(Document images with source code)

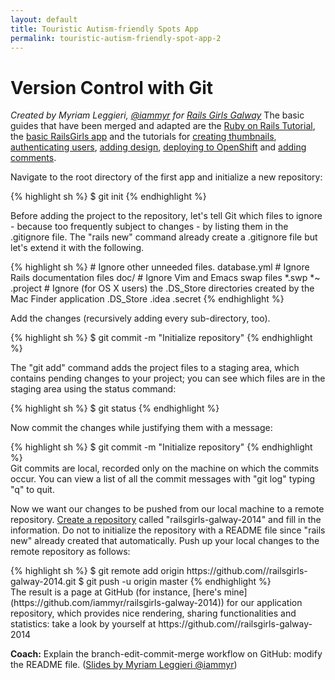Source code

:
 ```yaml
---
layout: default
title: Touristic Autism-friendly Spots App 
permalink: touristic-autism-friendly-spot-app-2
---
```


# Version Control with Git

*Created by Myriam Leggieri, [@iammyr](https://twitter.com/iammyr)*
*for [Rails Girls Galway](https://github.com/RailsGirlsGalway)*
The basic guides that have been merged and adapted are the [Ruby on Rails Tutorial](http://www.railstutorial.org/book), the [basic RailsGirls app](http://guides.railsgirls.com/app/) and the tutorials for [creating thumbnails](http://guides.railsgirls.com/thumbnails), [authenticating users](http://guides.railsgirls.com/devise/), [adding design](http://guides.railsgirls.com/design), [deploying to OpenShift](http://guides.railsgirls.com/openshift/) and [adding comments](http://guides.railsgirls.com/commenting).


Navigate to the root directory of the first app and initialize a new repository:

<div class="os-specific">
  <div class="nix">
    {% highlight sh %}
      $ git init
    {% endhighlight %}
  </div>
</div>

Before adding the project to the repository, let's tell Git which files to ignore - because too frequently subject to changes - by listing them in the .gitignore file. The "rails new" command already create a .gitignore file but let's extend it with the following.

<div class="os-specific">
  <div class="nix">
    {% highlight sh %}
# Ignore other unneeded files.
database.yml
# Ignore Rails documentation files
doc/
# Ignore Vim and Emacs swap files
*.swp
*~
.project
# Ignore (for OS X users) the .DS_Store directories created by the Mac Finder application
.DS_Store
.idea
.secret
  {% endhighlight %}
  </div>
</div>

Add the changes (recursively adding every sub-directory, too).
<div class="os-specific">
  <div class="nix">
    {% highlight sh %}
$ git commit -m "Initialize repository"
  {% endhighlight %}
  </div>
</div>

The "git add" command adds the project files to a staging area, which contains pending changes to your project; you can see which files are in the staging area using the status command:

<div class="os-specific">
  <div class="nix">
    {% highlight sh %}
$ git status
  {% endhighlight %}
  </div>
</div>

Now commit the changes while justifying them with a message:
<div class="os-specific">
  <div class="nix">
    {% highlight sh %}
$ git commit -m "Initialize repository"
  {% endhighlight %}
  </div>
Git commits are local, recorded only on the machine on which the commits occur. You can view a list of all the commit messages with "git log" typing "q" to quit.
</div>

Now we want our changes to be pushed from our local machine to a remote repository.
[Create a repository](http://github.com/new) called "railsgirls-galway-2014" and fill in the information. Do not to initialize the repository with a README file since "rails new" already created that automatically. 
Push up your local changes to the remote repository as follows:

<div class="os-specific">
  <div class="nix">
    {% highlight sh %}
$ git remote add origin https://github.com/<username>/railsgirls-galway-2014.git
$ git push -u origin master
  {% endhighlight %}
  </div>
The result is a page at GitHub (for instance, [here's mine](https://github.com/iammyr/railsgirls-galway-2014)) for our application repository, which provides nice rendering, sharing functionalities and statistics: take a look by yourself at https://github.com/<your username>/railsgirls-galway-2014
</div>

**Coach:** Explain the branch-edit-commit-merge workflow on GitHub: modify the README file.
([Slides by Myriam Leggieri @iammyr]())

---

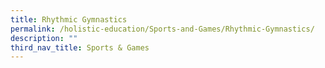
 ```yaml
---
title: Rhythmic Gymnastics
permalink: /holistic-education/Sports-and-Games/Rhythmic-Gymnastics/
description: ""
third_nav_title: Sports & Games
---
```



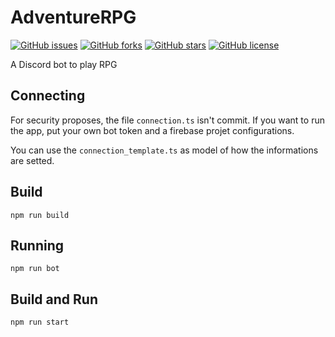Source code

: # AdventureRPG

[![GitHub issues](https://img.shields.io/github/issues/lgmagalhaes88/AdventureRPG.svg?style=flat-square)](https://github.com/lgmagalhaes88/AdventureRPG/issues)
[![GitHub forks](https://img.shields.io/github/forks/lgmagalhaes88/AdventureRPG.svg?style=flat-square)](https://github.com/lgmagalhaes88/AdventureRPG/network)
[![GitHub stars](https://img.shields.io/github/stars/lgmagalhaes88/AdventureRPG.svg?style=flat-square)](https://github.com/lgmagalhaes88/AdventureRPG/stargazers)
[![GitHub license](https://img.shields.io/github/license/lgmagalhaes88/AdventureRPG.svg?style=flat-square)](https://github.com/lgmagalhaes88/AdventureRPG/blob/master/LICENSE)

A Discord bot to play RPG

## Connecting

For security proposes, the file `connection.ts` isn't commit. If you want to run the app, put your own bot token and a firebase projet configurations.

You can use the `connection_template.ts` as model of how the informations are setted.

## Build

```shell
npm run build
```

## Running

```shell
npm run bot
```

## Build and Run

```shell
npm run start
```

## Task brief
Report the number of lines in the entries where the word "remote" occurs, and add nothing else.

## Answer space
3